# Feeding "beans" to goats??



## liz (Oct 5, 2007)

Just a general question...would any of the dried beans like navy,pinto and black eyed peas be ok for a goat to eat? I had a couple bags given to me and hubby is disliking the black eyed peas...they have been soaked so they are not hard but not mush ...would it hurt my goats to try them? Would it be anything like soybeans in nutrition?


----------



## PixieDustHollow (Oct 5, 2007)

Soybeans aren't really beans, they're legumes.

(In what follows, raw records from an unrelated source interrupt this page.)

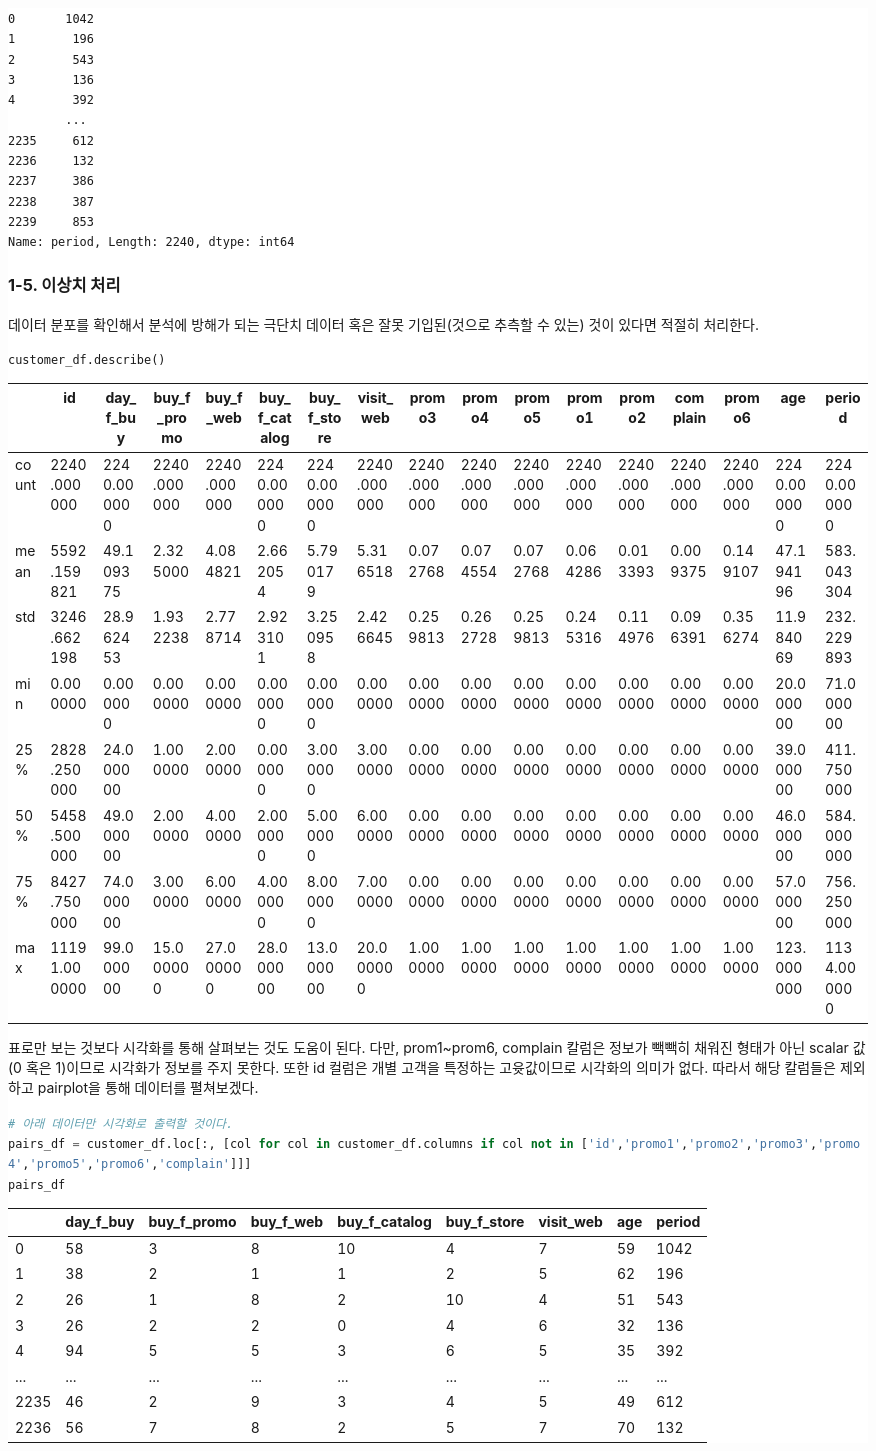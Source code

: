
 ```
0       1042
1        196
2        543
3        136
4        392
        ...
2235     612
2236     132
2237     386
2238     387
2239     853
Name: period, Length: 2240, dtype: int64
```

### 1-5. 이상치 처리

데이터 분포를 확인해서 분석에 방해가 되는 극단치 데이터 혹은 잘못 기입된(것으로 추측할 수 있는) 것이 있다면 적절히 처리한다.

```py
customer_df.describe()
```

|   | id | day\_f\_buy | buy\_f\_promo | buy\_f\_web | buy\_f\_catalog | buy\_f\_store | visit\_web | promo3 | promo4 | promo5 | promo1 | promo2 | complain | promo6 | age | period |
| --- | --- | --- | --- | --- | --- | --- | --- | --- | --- | --- | --- | --- | --- | --- | --- | --- |
| count | 2240.000000 | 2240.000000 | 2240.000000 | 2240.000000 | 2240.000000 | 2240.000000 | 2240.000000 | 2240.000000 | 2240.000000 | 2240.000000 | 2240.000000 | 2240.000000 | 2240.000000 | 2240.000000 | 2240.000000 | 2240.000000 |
| mean | 5592.159821 | 49.109375 | 2.325000 | 4.084821 | 2.662054 | 5.790179 | 5.316518 | 0.072768 | 0.074554 | 0.072768 | 0.064286 | 0.013393 | 0.009375 | 0.149107 | 47.194196 | 583.043304 |
| std | 3246.662198 | 28.962453 | 1.932238 | 2.778714 | 2.923101 | 3.250958 | 2.426645 | 0.259813 | 0.262728 | 0.259813 | 0.245316 | 0.114976 | 0.096391 | 0.356274 | 11.984069 | 232.229893 |
| min | 0.000000 | 0.000000 | 0.000000 | 0.000000 | 0.000000 | 0.000000 | 0.000000 | 0.000000 | 0.000000 | 0.000000 | 0.000000 | 0.000000 | 0.000000 | 0.000000 | 20.000000 | 71.000000 |
| 25% | 2828.250000 | 24.000000 | 1.000000 | 2.000000 | 0.000000 | 3.000000 | 3.000000 | 0.000000 | 0.000000 | 0.000000 | 0.000000 | 0.000000 | 0.000000 | 0.000000 | 39.000000 | 411.750000 |
| 50% | 5458.500000 | 49.000000 | 2.000000 | 4.000000 | 2.000000 | 5.000000 | 6.000000 | 0.000000 | 0.000000 | 0.000000 | 0.000000 | 0.000000 | 0.000000 | 0.000000 | 46.000000 | 584.000000 |
| 75% | 8427.750000 | 74.000000 | 3.000000 | 6.000000 | 4.000000 | 8.000000 | 7.000000 | 0.000000 | 0.000000 | 0.000000 | 0.000000 | 0.000000 | 0.000000 | 0.000000 | 57.000000 | 756.250000 |
| max | 11191.000000 | 99.000000 | 15.000000 | 27.000000 | 28.000000 | 13.000000 | 20.000000 | 1.000000 | 1.000000 | 1.000000 | 1.000000 | 1.000000 | 1.000000 | 1.000000 | 123.000000 | 1134.000000 |

표로만 보는 것보다 시각화를 통해 살펴보는 것도 도움이 된다. 다만, prom1~prom6, complain 칼럼은 정보가 빽빽히 채워진 형태가 아닌 scalar 값(0 혹은 1)이므로 시각화가 정보를 주지 못한다. 또한 id 컬럼은 개별 고객을 특정하는 고윳값이므로 시각화의 의미가 없다. 따라서 해당 칼럼들은 제외하고 pairplot을 통해 데이터를 펼쳐보겠다.

```py
# 아래 데이터만 시각화로 출력할 것이다.
pairs_df = customer_df.loc[:, [col for col in customer_df.columns if col not in ['id','promo1','promo2','promo3','promo4','promo5','promo6','complain']]]
pairs_df
```

|   | day\_f\_buy | buy\_f\_promo | buy\_f\_web | buy\_f\_catalog | buy\_f\_store | visit\_web | age | period |
| --- | --- | --- | --- | --- | --- | --- | --- | --- |
| 0 | 58 | 3 | 8 | 10 | 4 | 7 | 59 | 1042 |
| 1 | 38 | 2 | 1 | 1 | 2 | 5 | 62 | 196 |
| 2 | 26 | 1 | 8 | 2 | 10 | 4 | 51 | 543 |
| 3 | 26 | 2 | 2 | 0 | 4 | 6 | 32 | 136 |
| 4 | 94 | 5 | 5 | 3 | 6 | 5 | 35 | 392 |
| ... | ... | ... | ... | ... | ... | ... | ... | ... |
| 2235 | 46 | 2 | 9 | 3 | 4 | 5 | 49 | 612 |
| 2236 | 56 | 7 | 8 | 2 | 5 | 7 | 70 | 132 |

Navy, Pinto and BEP are real beans. They should be fine, mine love lima and green. Just don't give to many, might make then gassy.


----------



## Shelly (Oct 5, 2007)

I've feed beans to are sheep don't think it will hurt a goat. Whole hard beans can break a tooth. We used to grained them up in a coffee grind. Being that you soak them it should be fine. Shelly


----------



## liz (Oct 5, 2007)

Thank you both!! I was wandering about the gas thing..I know my dog got into the bucket and now I have to deal with that...LOL.As long as they eat them it shouldn't hurt them ...didn't try them on them yet as I was waiting for a reply or two.


----------



## StaceyRosado (Oct 5, 2007)

yah the beans like that will be fine.


----------



## sixshooterfarm (Oct 18, 2007)

a browsing breeder tha i used to work for would buy lima and BEP by the ton and everyday feed that to her goats, guess they are high in selenium? but she has been doing it for long time and she has never had a problem!


----------



## liz (Oct 5, 2007)

Thanks for the ok on the Black eyed peas....Well NONE of my goats ate them!! They turned their noses at them....imagine that! Picky little critters they are! My dogs ate them...as well as the stray cats that have been hanging around but not my goaties!


----------